-- Opening Marker --
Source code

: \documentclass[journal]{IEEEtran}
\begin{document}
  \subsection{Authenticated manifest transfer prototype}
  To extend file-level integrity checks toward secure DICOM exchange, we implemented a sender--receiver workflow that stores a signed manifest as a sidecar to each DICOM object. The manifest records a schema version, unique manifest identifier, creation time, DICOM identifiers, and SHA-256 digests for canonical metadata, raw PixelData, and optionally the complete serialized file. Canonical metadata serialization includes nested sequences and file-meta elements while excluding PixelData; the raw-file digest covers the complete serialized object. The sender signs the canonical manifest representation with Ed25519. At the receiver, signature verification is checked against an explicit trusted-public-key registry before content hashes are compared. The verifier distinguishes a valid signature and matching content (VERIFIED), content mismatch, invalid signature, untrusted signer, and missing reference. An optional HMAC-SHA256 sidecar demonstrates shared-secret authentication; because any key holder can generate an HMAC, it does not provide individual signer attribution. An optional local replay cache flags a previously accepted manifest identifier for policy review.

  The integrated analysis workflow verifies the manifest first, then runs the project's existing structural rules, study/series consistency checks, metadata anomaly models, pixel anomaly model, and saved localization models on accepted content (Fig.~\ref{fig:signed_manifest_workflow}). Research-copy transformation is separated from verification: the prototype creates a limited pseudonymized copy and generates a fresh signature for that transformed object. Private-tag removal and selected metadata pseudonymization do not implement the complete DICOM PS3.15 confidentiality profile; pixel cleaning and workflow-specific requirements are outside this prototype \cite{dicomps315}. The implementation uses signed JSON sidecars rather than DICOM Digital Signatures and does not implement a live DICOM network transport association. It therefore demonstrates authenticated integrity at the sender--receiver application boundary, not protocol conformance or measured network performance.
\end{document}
-- Closing Marker --
-- Opening Marker --
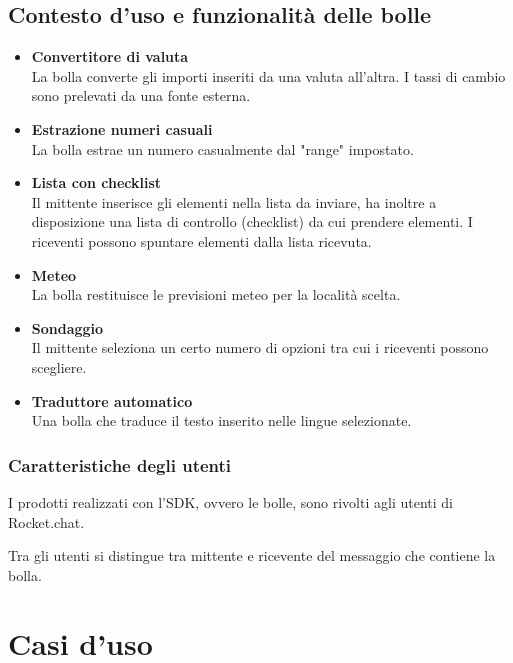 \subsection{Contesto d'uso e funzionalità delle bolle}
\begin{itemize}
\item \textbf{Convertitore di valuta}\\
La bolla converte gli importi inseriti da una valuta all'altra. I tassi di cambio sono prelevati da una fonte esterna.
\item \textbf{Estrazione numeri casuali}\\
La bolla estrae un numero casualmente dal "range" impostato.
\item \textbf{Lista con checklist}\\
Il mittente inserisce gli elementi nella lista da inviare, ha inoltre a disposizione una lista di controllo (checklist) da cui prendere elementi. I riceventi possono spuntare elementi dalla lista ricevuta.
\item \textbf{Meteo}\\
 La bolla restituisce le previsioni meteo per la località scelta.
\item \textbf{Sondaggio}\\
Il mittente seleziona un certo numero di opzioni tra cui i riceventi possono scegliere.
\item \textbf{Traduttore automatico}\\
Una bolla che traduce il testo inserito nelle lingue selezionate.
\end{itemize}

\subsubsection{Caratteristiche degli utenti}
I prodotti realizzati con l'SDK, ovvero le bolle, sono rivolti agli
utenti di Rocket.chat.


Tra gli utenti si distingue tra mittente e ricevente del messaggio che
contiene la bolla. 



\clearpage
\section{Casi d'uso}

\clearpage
-- Closing Marker --
Show every line above in which the word "checklist" occurs.

Task output:
\item \textbf{Lista con checklist}\\
Il mittente inserisce gli elementi nella lista da inviare, ha inoltre a disposizione una lista di controllo (checklist) da cui prendere elementi. I riceventi possono spuntare elementi dalla lista ricevuta.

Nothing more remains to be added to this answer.